Вся земля на площади крепости изрыта и ископана. Там, где было ровное место, появились огромные впадины и целые искусственные долины; там, где были холмы, так или иначе «неуместные», они исчезли и появились там, где раньше их не было. Самый грозный форт – форт, обращённый к суше в сторону деревни Старый Карантин – называется «Форт Тотлебен» в честь его строителя, знаменитого генерала Тотлебена. Он, самый высокий из фортов, окружён всевозможными редутами и изрыт колоссальными подземными казематами.
Против Таманского перешейка обращена так называемая 17-орудийная батарея, составленная из пушек крупного калибра. Чтобы неприятельский флот был принуждён проходить под огнём крепостной артиллерии, Таманская коса была в своё время искусственно продолжена в море и удлинена. Все склоны валов и редутов теперь густо покрыты зелёной густой травой, и издали трудно угадать, что имеешь перед глазами грозную крепость.
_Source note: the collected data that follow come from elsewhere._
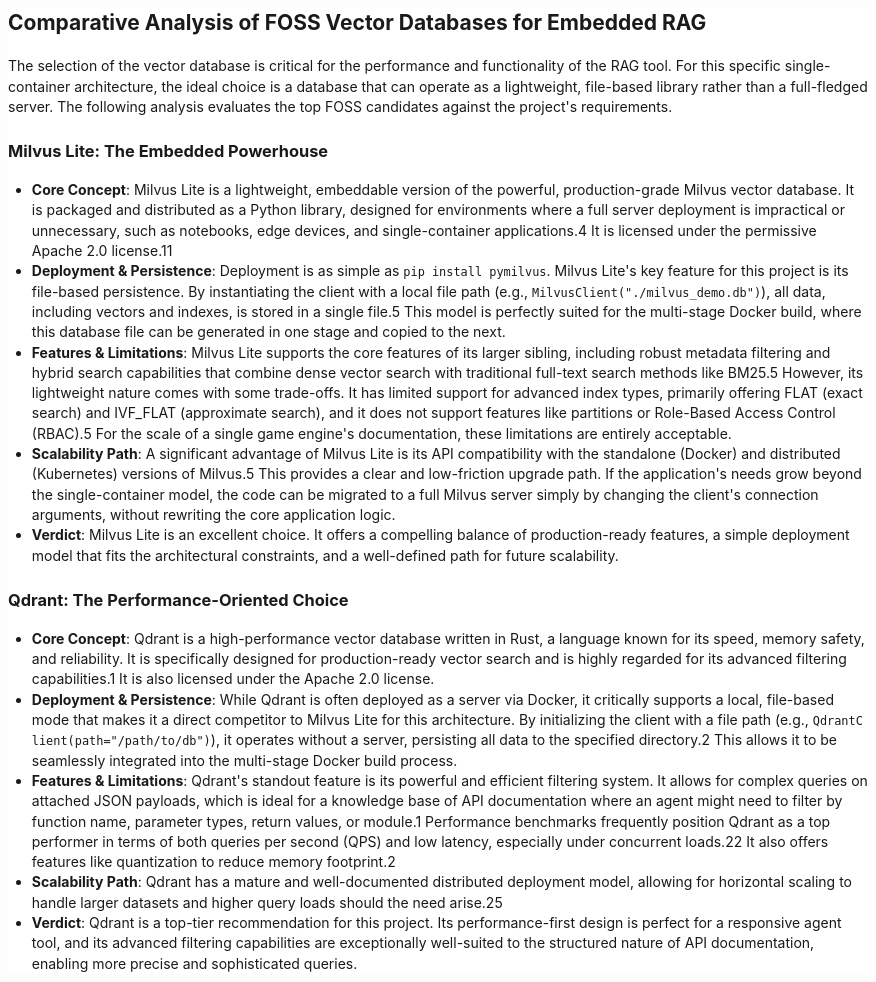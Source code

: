 ## Comparative Analysis of FOSS Vector Databases for Embedded RAG

The selection of the vector database is critical for the performance and functionality of the RAG tool. For this specific single-container architecture, the ideal choice is a database that can operate as a lightweight, file-based library rather than a full-fledged server. The following analysis evaluates the top FOSS candidates against the project's requirements.

### Milvus Lite: The Embedded Powerhouse

*   **Core Concept**: Milvus Lite is a lightweight, embeddable version of the powerful, production-grade Milvus vector database. It is packaged and distributed as a Python library, designed for environments where a full server deployment is impractical or unnecessary, such as notebooks, edge devices, and single-container applications.4 It is licensed under the permissive Apache 2.0 license.11
*   **Deployment & Persistence**: Deployment is as simple as `pip install pymilvus`. Milvus Lite's key feature for this project is its file-based persistence. By instantiating the client with a local file path (e.g., `MilvusClient("./milvus_demo.db")`), all data, including vectors and indexes, is stored in a single file.5 This model is perfectly suited for the multi-stage Docker build, where this database file can be generated in one stage and copied to the next.
*   **Features & Limitations**: Milvus Lite supports the core features of its larger sibling, including robust metadata filtering and hybrid search capabilities that combine dense vector search with traditional full-text search methods like BM25.5 However, its lightweight nature comes with some trade-offs. It has limited support for advanced index types, primarily offering FLAT (exact search) and IVF_FLAT (approximate search), and it does not support features like partitions or Role-Based Access Control (RBAC).5 For the scale of a single game engine's documentation, these limitations are entirely acceptable.
*   **Scalability Path**: A significant advantage of Milvus Lite is its API compatibility with the standalone (Docker) and distributed (Kubernetes) versions of Milvus.5 This provides a clear and low-friction upgrade path. If the application's needs grow beyond the single-container model, the code can be migrated to a full Milvus server simply by changing the client's connection arguments, without rewriting the core application logic.
*   **Verdict**: Milvus Lite is an excellent choice. It offers a compelling balance of production-ready features, a simple deployment model that fits the architectural constraints, and a well-defined path for future scalability.

### Qdrant: The Performance-Oriented Choice

*   **Core Concept**: Qdrant is a high-performance vector database written in Rust, a language known for its speed, memory safety, and reliability. It is specifically designed for production-ready vector search and is highly regarded for its advanced filtering capabilities.1 It is also licensed under the Apache 2.0 license.
*   **Deployment & Persistence**: While Qdrant is often deployed as a server via Docker, it critically supports a local, file-based mode that makes it a direct competitor to Milvus Lite for this architecture. By initializing the client with a file path (e.g., `QdrantClient(path="/path/to/db")`), it operates without a server, persisting all data to the specified directory.2 This allows it to be seamlessly integrated into the multi-stage Docker build process.
*   **Features & Limitations**: Qdrant's standout feature is its powerful and efficient filtering system. It allows for complex queries on attached JSON payloads, which is ideal for a knowledge base of API documentation where an agent might need to filter by function name, parameter types, return values, or module.1 Performance benchmarks frequently position Qdrant as a top performer in terms of both queries per second (QPS) and low latency, especially under concurrent loads.22 It also offers features like quantization to reduce memory footprint.2
*   **Scalability Path**: Qdrant has a mature and well-documented distributed deployment model, allowing for horizontal scaling to handle larger datasets and higher query loads should the need arise.25
*   **Verdict**: Qdrant is a top-tier recommendation for this project. Its performance-first design is perfect for a responsive agent tool, and its advanced filtering capabilities are exceptionally well-suited to the structured nature of API documentation, enabling more precise and sophisticated queries.
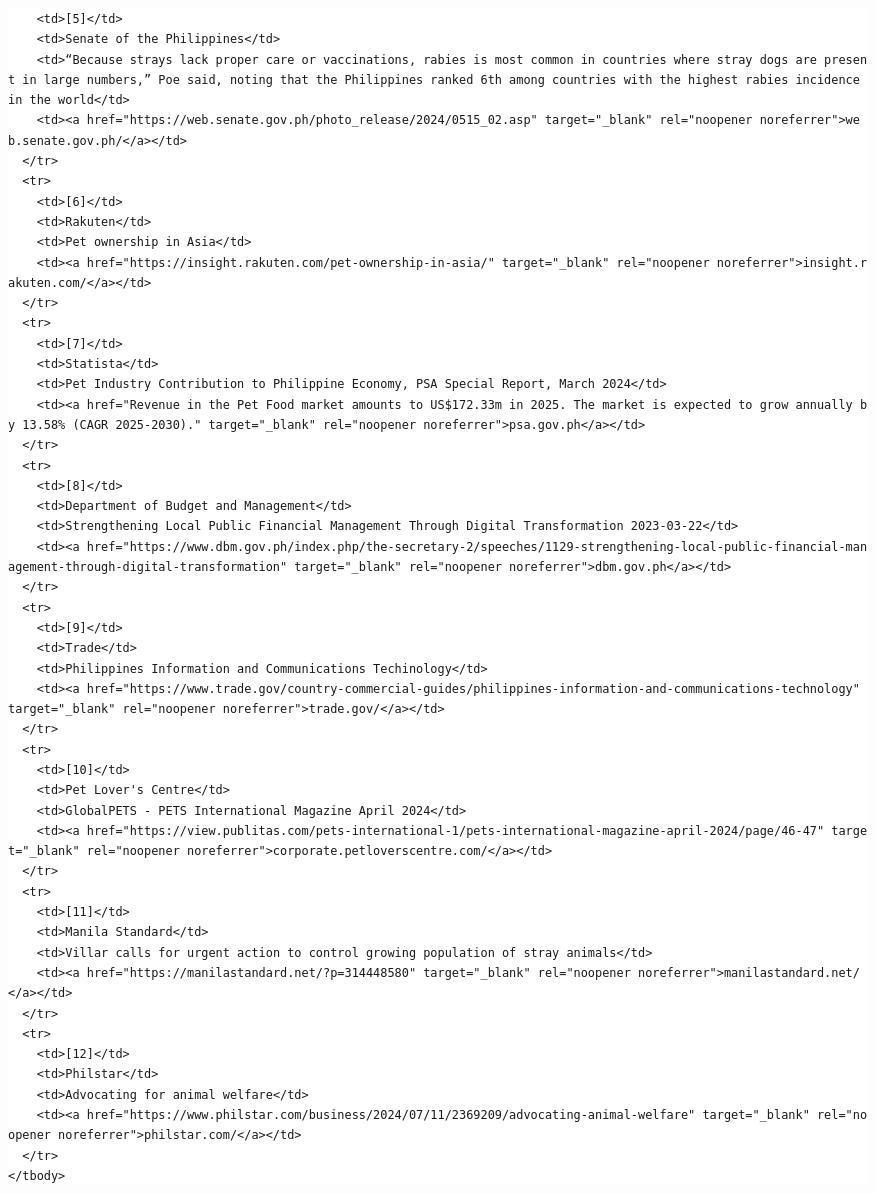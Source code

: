         <td>[5]</td>
        <td>Senate of the Philippines</td>
        <td>“Because strays lack proper care or vaccinations, rabies is most common in countries where stray dogs are present in large numbers,” Poe said, noting that the Philippines ranked 6th among countries with the highest rabies incidence in the world</td>
        <td><a href="https://web.senate.gov.ph/photo_release/2024/0515_02.asp" target="_blank" rel="noopener noreferrer">web.senate.gov.ph/</a></td>
      </tr>
      <tr>
        <td>[6]</td>
        <td>Rakuten</td>
        <td>Pet ownership in Asia</td>
        <td><a href="https://insight.rakuten.com/pet-ownership-in-asia/" target="_blank" rel="noopener noreferrer">insight.rakuten.com/</a></td>
      </tr>
      <tr>
        <td>[7]</td>
        <td>Statista</td>
        <td>Pet Industry Contribution to Philippine Economy, PSA Special Report, March 2024</td>
        <td><a href="Revenue in the Pet Food market amounts to US$172.33m in 2025. The market is expected to grow annually by 13.58% (CAGR 2025-2030)." target="_blank" rel="noopener noreferrer">psa.gov.ph</a></td>
      </tr>
      <tr>
        <td>[8]</td>
        <td>Department of Budget and Management</td>
        <td>Strengthening Local Public Financial Management Through Digital Transformation 2023-03-22</td>
        <td><a href="https://www.dbm.gov.ph/index.php/the-secretary-2/speeches/1129-strengthening-local-public-financial-management-through-digital-transformation" target="_blank" rel="noopener noreferrer">dbm.gov.ph</a></td>
      </tr>
      <tr>
        <td>[9]</td>
        <td>Trade</td>
        <td>Philippines Information and Communications Techinology</td>
        <td><a href="https://www.trade.gov/country-commercial-guides/philippines-information-and-communications-technology" target="_blank" rel="noopener noreferrer">trade.gov/</a></td>
      </tr>
      <tr>
        <td>[10]</td>
        <td>Pet Lover's Centre</td>
        <td>GlobalPETS - PETS International Magazine April 2024</td>
        <td><a href="https://view.publitas.com/pets-international-1/pets-international-magazine-april-2024/page/46-47" target="_blank" rel="noopener noreferrer">corporate.petloverscentre.com/</a></td>
      </tr>
      <tr>
        <td>[11]</td>
        <td>Manila Standard</td>
        <td>Villar calls for urgent action to control growing population of stray animals</td>
        <td><a href="https://manilastandard.net/?p=314448580" target="_blank" rel="noopener noreferrer">manilastandard.net/</a></td>
      </tr>
      <tr>
        <td>[12]</td>
        <td>Philstar</td>
        <td>Advocating for animal welfare</td>
        <td><a href="https://www.philstar.com/business/2024/07/11/2369209/advocating-animal-welfare" target="_blank" rel="noopener noreferrer">philstar.com/</a></td>
      </tr>
    </tbody>
  </table>
</section>
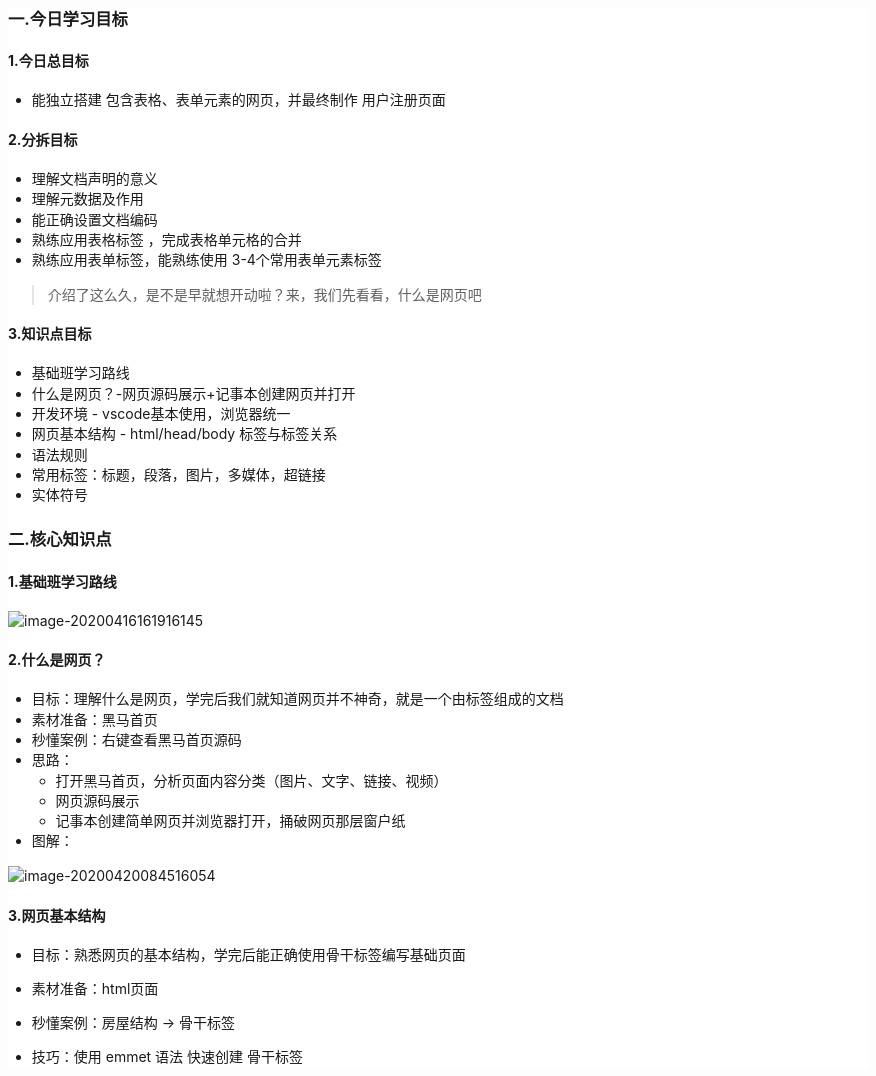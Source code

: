 ### 一.今日学习目标

#### 1.今日总目标

+ 能独立搭建 包含表格、表单元素的网页，并最终制作 用户注册页面

#### 2.分拆目标

+ 理解文档声明的意义
+ 理解元数据及作用
+ 能正确设置文档编码
+ 熟练应用表格标签 ，完成表格单元格的合并
+ 熟练应用表单标签，能熟练使用 3-4个常用表单元素标签

> 介绍了这么久，是不是早就想开动啦？来，我们先看看，什么是网页吧

#### 3.知识点目标

+ 基础班学习路线
+ 什么是网页？-网页源码展示+记事本创建网页并打开
+ 开发环境 - vscode基本使用，浏览器统一
+ 网页基本结构 - html/head/body 标签与标签关系
+ 语法规则
+ 常用标签：标题，段落，图片，多媒体，超链接
+ 实体符号

### 二.核心知识点

#### 1.基础班学习路线

![image-20200416161916145](assets/image-20200416161916145.png)

#### 2.什么是网页？

+ 目标：理解什么是网页，学完后我们就知道网页并不神奇，就是一个由标签组成的文档
+ 素材准备：黑马首页
+ 秒懂案例：右键查看黑马首页源码
+ 思路：
  + 打开黑马首页，分析页面内容分类（图片、文字、链接、视频）
  + 网页源码展示
  + 记事本创建简单网页并浏览器打开，捅破网页那层窗户纸
+ 图解：

![image-20200420084516054](assets/image-20200420084516054.png)

#### 3.网页基本结构

+ 目标：熟悉网页的基本结构，学完后能正确使用骨干标签编写基础页面

+ 素材准备：html页面

+ 秒懂案例：房屋结构 -> 骨干标签

+ 技巧：使用 emmet 语法 快速创建 骨干标签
В своё время всё было прекрасно оборудовано и устроено. Да и теперь имеются радиотелеграфная, телефонная и электрическая станции, бани, лазарет и другие учреждения. Офицерские флигеля, помещения для людей, церковь и собрание прекрасно устроены.
Керчь. Крепость
Апрель 1919 г.
Жизнь наша в крепости течёт однообразно и тихо: ловля бычков, утренние занятия с драгунами, стрельба в цель, изредка поездки в город. А вечером, когда ясная и спокойная луна величаво совершает свой путь и гладкое, как зеркало, море чернеет, как бездна, мы выходим и просиживаем до поздней ночи.
Как прекрасны это крымские ночи! Сирень покрыта гроздьями душистых цветов. От их тяжести гибкие ветви томно сгибаются, словно в сладостном изнеможении. Тепло, и душно, и полно разных ароматов. В такие ночи, ночи влюблённых, думается о прошлом, вспоминаются забытые поцелуи и слова, и другие такие же ночи, когда та же величавая луна тихо свершала свой путь и роняла в чёрную воду тяжёлые серебряные слёзы, и так же сгибались ветви сирени до самой земли, не в силах преодолеть дремотных чар южной ночи. Хорошо и спокойно.